*Problem to work on*: The answer must be every line from the listing that holds the string "Page".

── Record excerpts

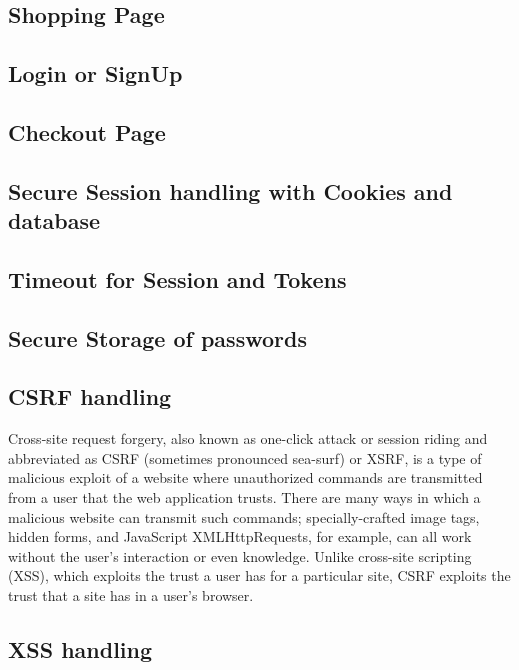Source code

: \documentclass[12pt,a4paper]{article}
\begin{document}
\begin{flushleft}
	\subsection {Shopping Page}
	\subsection {Login or SignUp}
	\subsection {Checkout Page}
	
	\subsection{Secure Session handling with Cookies and database}
	
	\subsection{Timeout for Session and Tokens}
	
	\subsection{Secure Storage of passwords}
	
	\subsection{CSRF handling}
	
	\begin{flushleft}
		Cross-site request forgery, also known as one-click attack or session riding and abbreviated as CSRF (sometimes pronounced sea-surf) or XSRF, is a type of malicious exploit of a website where unauthorized commands are transmitted from a user that the web application trusts. There are many ways in which a malicious website can transmit such commands; specially-crafted image tags, hidden forms, and JavaScript XMLHttpRequests, for example, can all work without the user's interaction or even knowledge. Unlike cross-site scripting (XSS), which exploits the trust a user has for a particular site, CSRF exploits the trust that a site has in a user's browser.
	\end{flushleft}
	
	\subsection{XSS handling}
	

\end{flushleft}
\end{document}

────

*Solution*:
	\subsection {Shopping Page}
	\subsection {Checkout Page}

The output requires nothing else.